Find eigenvalues w of matrix a, where b is positive definite:
a v[:,i] = w[i] b v[:,i] v[i,:].conj() a v[:,i] = w[i] v[i,:].conj() b v[:,i] = 1
Parameters: - a : (M, M) array_like
A complex Hermitian or real symmetric matrix whose eigenvalues and eigenvectors will be computed.
- b : (M, M) array_like, optional
A complex Hermitian or real symmetric definite positive matrix in. If omitted, identity matrix is assumed.
- lower : bool, optional
Whether the pertinent array data is taken from the lower or upper triangle of a. (Default: lower)
- turbo : bool, optional
Use divide and conquer algorithm (faster but expensive in memory, only for generalized eigenvalue problem and if eigvals=None)
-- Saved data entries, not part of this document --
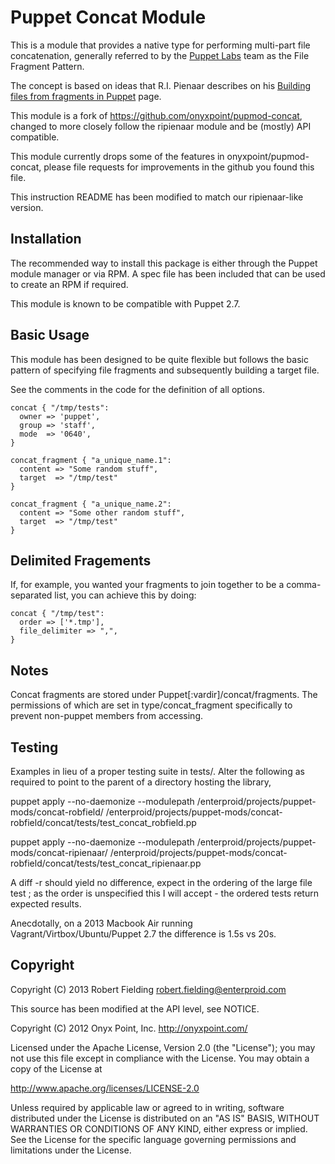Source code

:Puppet Concat Module
====================

This is a module that provides a native type for performing multi-part file
concatenation, generally referred to by the [Puppet Labs](http://www.puppetlabs.com) team as the File Fragment Pattern.

The concept is based on ideas that R.I. Pienaar describes on his [Building
files from fragments in Puppet](http://www.devco.net/archives/2010/02/19/building_files_from_fragments_with_puppet.php) page.

This module is a fork of https://github.com/onyxpoint/pupmod-concat, changed to
more closely follow the ripienaar module and be (mostly) API compatible.

This module currently drops some of the features in onyxpoint/pupmod-concat,
please file requests for improvements in the github you found this file.

This instruction README has been modified to match our ripienaar-like version.

Installation
------------

The recommended way to install this package is either through the Puppet module
manager or via RPM. A spec file has been included that can be used to create an
RPM if required.

This module is known to be compatible with Puppet 2.7.

Basic Usage
-----------

This module has been designed to be quite flexible but follows the basic
pattern of specifying file fragments and subsequently building a target file.

See the comments in the code for the definition of all options.

    concat { "/tmp/tests":
      owner => 'puppet',
      group => 'staff',
      mode  => '0640',
    }

    concat_fragment { "a_unique_name.1":
      content => "Some random stuff",
      target  => "/tmp/test"
    }

    concat_fragment { "a_unique_name.2":
      content => "Some other random stuff",
      target  => "/tmp/test"
    }

Delimited Fragements
--------------------

If, for example, you wanted your fragments to join together to be a
comma-separated list, you can achieve this by doing:

    concat { "/tmp/test":
      order => ['*.tmp'],
      file_delimiter => ",",
    }

Notes
-----

Concat fragments are stored under Puppet[:vardir]/concat/fragments. The
permissions of which are set in type/concat_fragment specifically to prevent
non-puppet members from accessing.

Testing
-------

Examples in lieu of a proper testing suite in tests/. Alter the following as
required to point to the parent of a directory hosting the library,

puppet apply  --no-daemonize --modulepath /enterproid/projects/puppet-mods/concat-robfield/ /enterproid/projects/puppet-mods/concat-robfield/concat/tests/test_concat_robfield.pp

puppet apply  --no-daemonize --modulepath /enterproid/projects/puppet-mods/concat-ripienaar/ /enterproid/projects/puppet-mods/concat-robfield/concat/tests/test_concat_ripienaar.pp

A diff -r should yield no difference, expect in the ordering of the large file
test ; as the order is unspecified this I will accept - the ordered tests
return expected results.

Anecdotally, on a 2013 Macbook Air running Vagrant/Virtbox/Ubuntu/Puppet 2.7
the difference is 1.5s vs 20s.

Copyright
---------
Copyright (C) 2013 Robert Fielding <robert.fielding@enterproid.com>

This source has been modified at the API level, see NOTICE.

Copyright (C) 2012 Onyx Point, Inc. <http://onyxpoint.com/>

Licensed under the Apache License, Version 2.0 (the "License");
you may not use this file except in compliance with the License.
You may obtain a copy of the License at

   http://www.apache.org/licenses/LICENSE-2.0

Unless required by applicable law or agreed to in writing, software
distributed under the License is distributed on an "AS IS" BASIS,
WITHOUT WARRANTIES OR CONDITIONS OF ANY KIND, either express or implied.
See the License for the specific language governing permissions and
limitations under the License.
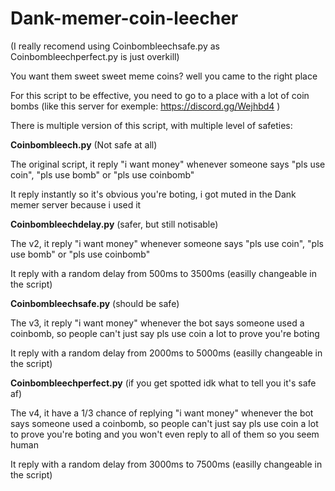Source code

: # Dank-memer-coin-leecher
(I really recomend using Coinbombleechsafe.py as Coinbombleechperfect.py is just overkill)

You want them sweet sweet meme coins? well you came to the right place

For this script to be effective, you need to go to a place with a lot of coin bombs (like this server for exemple: https://discord.gg/Wejhbd4 )


There is multiple version of this script, with multiple level of safeties:



**Coinbombleech.py** (Not safe at all)

The original script, it reply "i want money" whenever someone says "pls use coin", "pls use bomb" or "pls use coinbomb"

It reply instantly so it's obvious you're boting, i got muted in the Dank memer server because i used it



**Coinbombleechdelay.py** (safer, but still notisable)

The v2, it reply "i want money" whenever someone says "pls use coin", "pls use bomb" or "pls use coinbomb"

It reply with a random delay from 500ms to 3500ms (easilly changeable in the script)



**Coinbombleechsafe.py** (should be safe)

The v3, it reply "i want money" whenever the bot says someone used a coinbomb, so people can't just say pls use coin a lot to prove you're boting

It reply with a random delay from 2000ms to 5000ms (easilly changeable in the script)



**Coinbombleechperfect.py** (if you get spotted idk what to tell you it's safe af)

The v4, it have a 1/3 chance of replying "i want money" whenever the bot says someone used a coinbomb, so people can't just say pls use coin a lot to prove you're boting and you won't even reply to all of them so you seem human

It reply with a random delay from 3000ms to 7500ms (easilly changeable in the script)
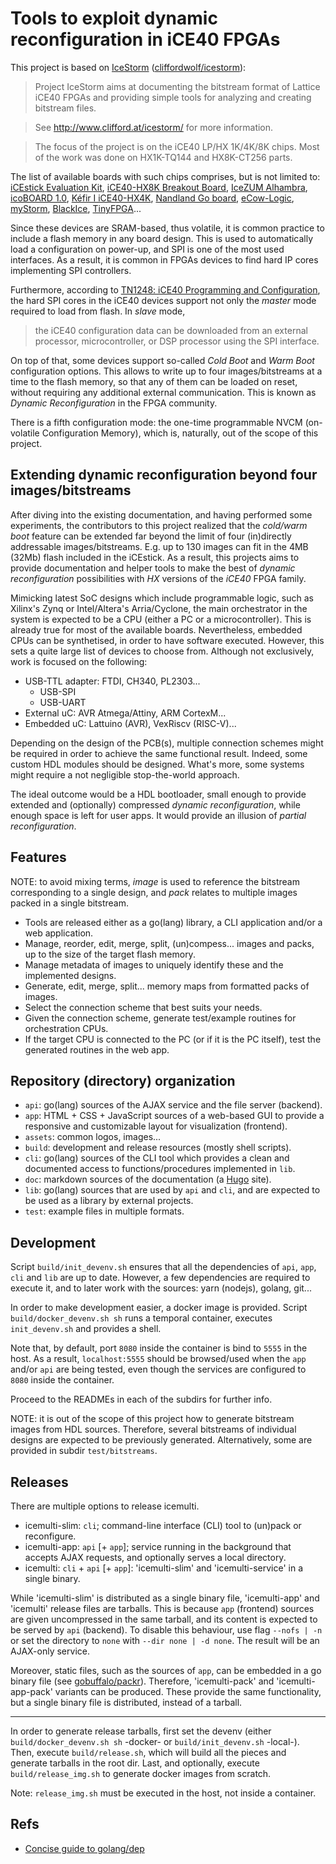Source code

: # Tools to exploit dynamic reconfiguration in iCE40 FPGAs

This project is based on [IceStorm](http://www.clifford.at/icestorm) ([cliffordwolf/icestorm](https://github.com/cliffordwolf/icestorm)):

> Project IceStorm aims at documenting the bitstream format of Lattice iCE40
FPGAs and providing simple tools for analyzing and creating bitstream files.

> See http://www.clifford.at/icestorm/ for more information.

> The focus of the project is on the iCE40 LP/HX 1K/4K/8K chips. Most of the work was done on HX1K-TQ144 and HX8K-CT256 parts.

The list of available boards with such chips comprises, but is not limited to: [iCEstick Evaluation Kit](http://www.latticesemi.com/icestick), [iCE40-HX8K Breakout Board](http://www.latticesemi.com/Products/DevelopmentBoardsAndKits/iCE40HX8KBreakoutBoard.aspx), [IceZUM Alhambra](https://github.com/FPGAwars/icezum), [icoBOARD 1.0](http://icoboard.org/about-icoboard.html), [Kéfir I iCE40-HX4K](http://fpgalibre.sourceforge.net/Kefir/), [Nandland Go board](https://www.nandland.com/goboard/introduction.html), [eCow-Logic](http://www.ecowlogic.fr/), [myStorm](https://folknologylabs.wordpress.com/2016/07/21/a-perfect-storm/), [BlackIce](https://mystorm.uk/we-forecast-blackice-this-winter-2/), [TinyFPGA](http://tinyfpga.com/)...

Since these devices are SRAM-based, thus volatile, it is common practice to include a flash memory in any board design. This is used to automatically load a configuration on power-up, and SPI is one of the most used interfaces. As a result, it is common in FPGAs devices to find hard IP cores implementing SPI controllers.

Furthermore, according to [TN1248: iCE40 Programming and Configuration](http://www.latticesemi.com/dynamic/view_document.cfm?document_id=46502), the hard SPI cores in the iCE40 devices support not only the *master* mode required to load from flash. In *slave* mode,

>the iCE40 configuration data can be downloaded from an external processor, microcontroller, or DSP processor using the SPI interface.

On top of that, some devices support so-called *Cold Boot* and *Warm Boot* configuration options. This allows to write up to four images/bitstreams at a time to the flash memory, so that any of them can be loaded on reset, without requiring any additional external communication. This is known as *Dynamic Reconfiguration* in the FPGA community.

There is a fifth configuration mode: the one-time programmable NVCM (on-volatile Configuration Memory), which is, naturally, out of the scope of this project.

## Extending dynamic reconfiguration beyond four images/bitstreams

After diving into the existing documentation, and having performed some experiments, the contributors to this project realized that the *cold/warm boot* feature can be extended far beyond the limit of four (in)directly addressable images/bitstreams. E.g. up to 130 images can fit in the 4MB (32Mb) flash included in the iCEstick.
As a result, this projects aims to provide documentation and helper tools to make the best of *dynamic reconfiguration* possibilities with *HX* versions of the *iCE40* FPGA family.

Mimicking latest SoC designs which include programmable logic, such as Xilinx's Zynq or Intel/Altera's Arria/Cyclone, the main orchestrator in the system is expected to be a CPU (either a PC or a microcontroller). This is already true for most of the available boards. Nevertheless, embedded CPUs can be synthetised, in order to have software executed. However, this sets a quite large list of devices to choose from. Although not exclusively, work is focused on the following:

- USB-TTL adapter: FTDI, CH340, PL2303...
  - USB-SPI
  - USB-UART
- External uC: AVR Atmega/Attiny, ARM CortexM...
- Embedded uC: Lattuino (AVR), VexRiscv (RISC-V)...

Depending on the design of the PCB(s), multiple connection schemes might be required in order to achieve the same functional result. Indeed, some custom HDL modules should be designed. What's more, some systems might require a not negligible stop-the-world approach.

The ideal outcome would be a HDL bootloader, small enough to provide extended and (optionally) compressed *dynamic reconfiguration*, while enough space is left for user apps. It would provide an illusion of *partial reconfiguration*.

## Features

NOTE: to avoid mixing terms, *image* is used to reference the bitstream corresponding to a single design, and *pack* relates to multiple images packed in a single bitstream.

- Tools are released either as a go(lang) library, a CLI application and/or a web application.
- Manage, reorder, edit, merge, split, (un)compess... images and packs, up to the size of the target flash memory.
- Manage metadata of images to uniquely identify these and the implemented designs.
- Generate, edit, merge, split... memory maps from formatted packs of images.
- Select the connection scheme that best suits your needs.
- Given the connection scheme, generate test/example routines for orchestration CPUs.
- If the target CPU is connected to the PC (or if it is the PC itself), test the generated routines in the web app.

## Repository (directory) organization

- `api`: go(lang) sources of the AJAX service and the file server (backend).
- `app`: HTML + CSS + JavaScript sources of a web-based GUI to provide a responsive and customizable layout for visualization (frontend).
- `assets`: common logos, images...
- `build`: development and release resources (mostly shell scripts).
- `cli`: go(lang) sources of the CLI tool which provides a clean and documented access to functions/procedures implemented in `lib`.
- `doc`: markdown sources of the documentation (a [Hugo](https://github.com/gohugoio/hugo) site).
- `lib`: go(lang) sources that are used by `api` and `cli`, and are expected to be used as a library by external projects.
- `test`: example files in multiple formats.

## Development

Script `build/init_devenv.sh` ensures that all the dependencies of `api`, `app`, `cli` and `lib` are up to date. However, a few dependencies are required to execute it, and to later work with the sources: yarn (nodejs), golang, git...

In order to make development easier, a docker image is provided. Script `build/docker_devenv.sh sh` runs a temporal container, executes `init_devenv.sh` and provides a shell.

Note that, by default, port `8080` inside the container is bind to `5555` in the host. As a result, `localhost:5555` should be browsed/used when the `app` and/or `api` are being tested, even though the services are configured to `8080` inside the container.

Proceed to the READMEs in each of the subdirs for further info.

NOTE: it is out of the scope of this project how to generate bitstream images from HDL sources. Therefore, several bitstreams of individual designs are expected to be previously generated. Alternatively, some are provided in subdir `test/bitstreams`.

## Releases

There are multiple options to release icemulti.

- icemulti-slim: `cli`; command-line interface (CLI) tool to (un)pack or reconfigure.
- icemulti-app: `api` [+ `app`]; service running in the background that accepts AJAX requests, and optionally serves a local directory.
- icemulti: `cli` + `api` [+ `app`]: 'icemulti-slim' and 'icemulti-service' in a single binary.

While 'icemulti-slim' is distributed as a single binary file, 'icemulti-app' and 'icemulti' release files are tarballs. This is because `app` (frontend) sources are given uncompressed in the same tarball, and its content is expected to be served by `api` (backend). To disable this behaviour, use flag `--nofs | -n` or set the directory to `none` with `--dir none | -d none`. The result will be an AJAX-only service.

Moreover, static files, such as the sources of `app`, can be embedded in a go binary file (see [gobuffalo/packr](https://github.com/gobuffalo/packr)). Therefore, 'icemulti-pack' and 'icemulti-app-pack' variants can be produced. These provide the same functionality, but a single binary file is distributed, instead of a tarball.

---

In order to generate release tarballs, first set the devenv (either `build/docker_devenv.sh sh` -docker- or `build/init_devenv.sh` -local-). Then, execute `build/release.sh`, which will build all the pieces and generate tarballs in the root dir. Last, and optionally, execute `build/release_img.sh` to generate docker images from scratch.

Note: `release_img.sh` must be executed in the host, not inside a container.

## Refs

- [Concise guide to golang/dep ](https://gist.github.com/subfuzion/12342599e26f5094e4e2d08e9d4ad50d)
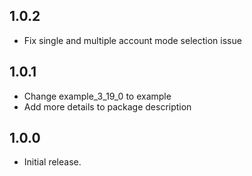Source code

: ## 1.0.2
- Fix single and multiple account mode selection issue

## 1.0.1
- Change example_3_19_0 to example
- Add more details to package description

## 1.0.0
- Initial release.
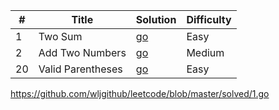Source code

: <!-- # leetcode
leetcode 上的一些算法题,积累多了估计会做一个分类

# 数组

| 难度 | 题目 | 实现语言 |
|------|------|----------|
|      |      |          |

# 字符串处理

| 难度 |        题目       | 实现语言 |
|------|-------------------|----------|
| Easy | [344.ReverseString](https://leetcode.com/problems/reverse-string/description/) | [go](https://github.com/wljgithub/leetcode-/blob/master/%E5%AD%97%E7%AC%A6%E4%B8%B2%E5%A4%84%E7%90%86/AC-Easy-344.ReverseString.go) [python]()     |
|      |                   |          |

&nbsp;
# 其他

| 难度 |                                  题目                                  |      实现语言     |
|------|------------------------------------------------------------------------|-------------------|
| Easy | [412. Fizz Buzz](https://leetcode.com/problems/fizz-buzz/description/) | [go](https://github.com/wljgithub/leetcode-/blob/master/%E5%85%B6%E4%BB%96/AC-Easy-412.FizzBuzz.go) [python]() |
|      |                                                                        |                   |


&nbsp;
# 数学

| 难度 |                                              题目                                              |      实现语言     |
|------|------------------------------------------------------------------------------------------------|-------------------|
| Easy | [633. Sum of Square Numbers](https://leetcode.com/problems/sum-of-square-numbers/description/) | [go](https://github.com/wljgithub/leetcode-/blob/master/%E6%95%B0%E5%AD%A6/AC-Easy-633.SumofSquareNumbers.go) [python]() |
| Easy |  [171. Excel Sheet Column Number](https://leetcode.com/problems/excel-sheet-column-number/description/)                                                                | [go](https://github.com/wljgithub/leetcode-/blob/master/%E6%95%B0%E5%AD%A6/AC-Easy-171.ExcelSheetColumnNumber.go) [python]() |
| Easy |  [258. Add Digits](https://leetcode.com/problems/add-digits/description/)                                                                | [go](https://github.com/wljgithub/leetcode-/blob/master/%E6%95%B0%E5%AD%A6/Easy-258.AddDigits.go) [python]() |
| Easy |  []()                                                                | [go]() [python]() |
| Easy |  []()                                                                | [go]() [python]() |


# 双指针
| Easy | [--283. Move Zeroes](https://leetcode.com/problems/move-zeroes/description/) | [go]() [python]() |
| Easy | [167. Two Sum II - Input array is sorted](https://leetcode.com/problems/two-sum-ii-input-array-is-sorted/description/)                                                                       | [go]() [python]() |
| Easy | []()                                                                       | [go]() [python]() |
| Easy | []()                                                                       | [go]() [python]() |
| Easy |  []()                                                                | [go]() [python]() |
| Easy |  []()                                                                | [go]() [python]() |
| Easy |  []()                                                                | [go]() [python]() |
| Easy |  []()                                                                | [go]() [python]() |


 -->


| #  |       Title       |                               Solution                               | Difficulty |
|----|-------------------|----------------------------------------------------------------------|------------|
|  1 | Two Sum           | [go](https://github.com/wljgithub/leetcode/blob/master/solved/1.go)  | Easy       |
|  2 | Add Two Numbers   | [go]()                                                               | Medium     |
| 20 | Valid Parentheses | [go](https://github.com/wljgithub/leetcode/blob/master/solved/20.go) | Easy       |


https://github.com/wljgithub/leetcode/blob/master/solved/1.go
- eigvals : tuple (lo, hi), optional
Indexes of the smallest and largest (in ascending order) eigenvalues and corresponding eigenvectors to be returned: 0 <= lo < hi <= M-1. If omitted, all eigenvalues and eigenvectors are returned.
- type : int, optional
Specifies the problem type to be solved:
type = 1: a v[:,i] = w[i] b v[:,i]
type = 2: a b v[:,i] = w[i] v[:,i]
type = 3: b a v[:,i] = w[i] v[:,i]
- overwrite_a : bool, optional
Whether to overwrite data in a (may improve performance)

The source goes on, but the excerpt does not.